AID expression in immature/T1 B cells is required for central B cell tolerance (Kuraoka et al., 2011; Meyers et al., 2011). To determine whether MyD88 is crucial to this AID dependent tolerization, we compared the frequency and BCR avidity of immature/T1 B cells specific for double-strand DNA (dsDNA) in MyD88 sufficient and -deficient mice by sorting single immature/T1 B cells from bone marrow into Nojima cultures (Kuraoka et al., 2016).
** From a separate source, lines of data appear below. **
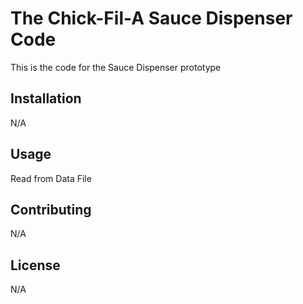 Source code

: # The Chick-Fil-A Sauce Dispenser Code

This is the code for the Sauce Dispenser prototype

## Installation

N/A

## Usage

Read from Data File

## Contributing

 N/A

## License
 N/A
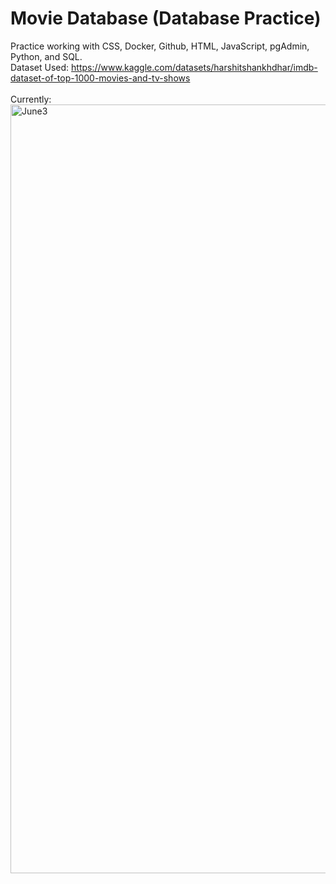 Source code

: # Movie Database (Database Practice)
Practice working with CSS, Docker, Github, HTML, JavaScript, pgAdmin, Python, and SQL. 
<br>Dataset Used: https://www.kaggle.com/datasets/harshitshankhdhar/imdb-dataset-of-top-1000-movies-and-tv-shows 
<br>
<br> Currently:
<img width="1230" alt="June3" src="https://github.com/orangepulpsucks/MovieDatabasePrac/assets/42681894/f113a78f-a1a6-4116-b764-fa725d77e1cf">
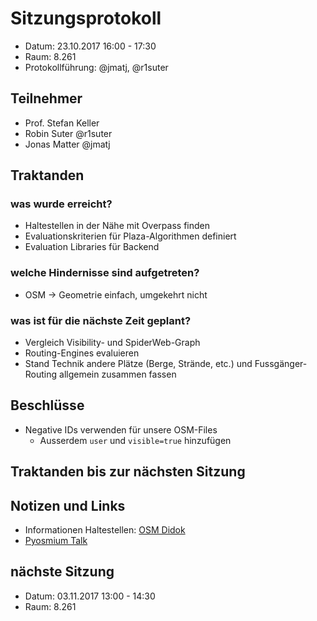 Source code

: # Sitzungsprotokoll

* Datum: 23.10.2017 16:00 - 17:30
* Raum: 8.261
* Protokollführung: @jmatj, @r1suter

## Teilnehmer

* Prof. Stefan Keller
* Robin Suter @r1suter
* Jonas Matter @jmatj

## Traktanden

### was wurde erreicht?

* Haltestellen in der Nähe mit Overpass finden
* Evaluationskriterien für Plaza-Algorithmen definiert
* Evaluation Libraries für Backend

### welche Hindernisse sind aufgetreten?

* OSM -> Geometrie einfach, umgekehrt nicht

### was ist für die nächste Zeit geplant?

* Vergleich Visibility- und SpiderWeb-Graph
* Routing-Engines evaluieren
* Stand Technik andere Plätze (Berge, Strände, etc.) und Fussgänger-Routing allgemein zusammen fassen

## Beschlüsse
- Negative IDs verwenden für unsere OSM-Files
    - Ausserdem `user` und `visible=true` hinzufügen

## Traktanden bis zur nächsten Sitzung

## Notizen und Links
- Informationen Haltestellen: [OSM Didok](http://didok.osm.ch/)
- [Pyosmium Talk](https://github.com/lonvia/geopython17-pyosmium)

## nächste Sitzung

* Datum: 03.11.2017 13:00 - 14:30
* Raum: 8.261
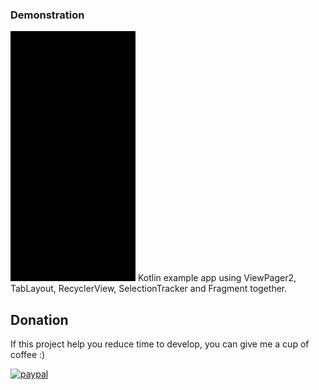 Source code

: ### Demonstration
<img src="/SVID-20210302-060824-1.GIF" width="200" height="400" />
Kotlin example app using ViewPager2, TabLayout, RecyclerView, SelectionTracker and Fragment together.

## Donation
If this project help you reduce time to develop, you can give me a cup of coffee :) 

[![paypal](https://www.paypalobjects.com/en_US/i/btn/btn_donateCC_LG.gif)](https://paypal.me/vasilievi)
Whereas the frequencies of immature/T1 B cells reactive with dsDNA (dsDNA IgG+/total IgG+) were not significantly different between Myd88+/+ (45/194, 23%) and Myd88−/− (43/168, 26%) mice, the mean dsDNA avidity index (AvIn) (Kuraoka et al., 2016) for Myd88−/− immature/T1 B cells was ~2-fold (0.12 vs 0.05; P <0.001) higher than for Myd88+/+ controls (Figure 3A).

Figure 3. Autoreactive immature/T1 B cells are not efficiently purged in the absence of Myd88.

Figure 3

(A and D) Single immature/T1 B cells isolated from indicated mice were grown in Nojima cultures. Culture supernatants containing 1- to 3 µg/ml IgG were screened for DNA reactivity by ELISA. Anti-DNA IgG AvIn of individual cultures of immature/T1 B cells (B6, n = 45; B6.Myd88 −/−, n = 43; 3H9, n = 63; 3H9, Myd88 −/−, n = 64) are shown. Each point represents an individual immature/T1 B cell culture and determination from at least 2 independent experiments. Boxes extend from the 25th to 75th percentiles and lines in the box represent median. Error bars represent 10th-90th percentile. **P < 0.01, ****P < 0.0001, Mann-Whitney’s U test. (B) Representative flow diagrams for IgM/IgD expression by bone marrow cells of B1-8i, 3H9 and 3H9.Myd88 −/− mice. Numbers near boxes represent frequencies of immature B cells (imm; IgMloIgD), T1 B cells (T1; IgMhiIgD+/−) and mature B cells (mature; IgMintIgDhi). (C) Absolute cell numbers of immature/T1 B cells in bone marrow of B1-8i (n = 9), 3H9 (n = 29) and 3H9.Myd88 −/− (n = 12) mice. n.s.: not significant, P > 0.05; ****P < 0.0001, unpaired Student’s t test; error bars, s.e.m. (E) Number of immature/T1 B cells (relative to 3H9) in bone marrow of B1-8i (n = 9), 3H9 (n = 29), 3H9.Aicda +/− (n = 5), 3H9.Myd88 +/− (n = 7), 3H9.Aicda +/− Myd88 +/− (n = 18), 3H9.Aicda −/− (n = 10), and 3H9.Myd88 −/− (n = 12) mice. Error bars, s.e.m. *P < 0.05, **P < 0.01, ***P < 0.001, Unpaired Student’s t test. See also Figure S2.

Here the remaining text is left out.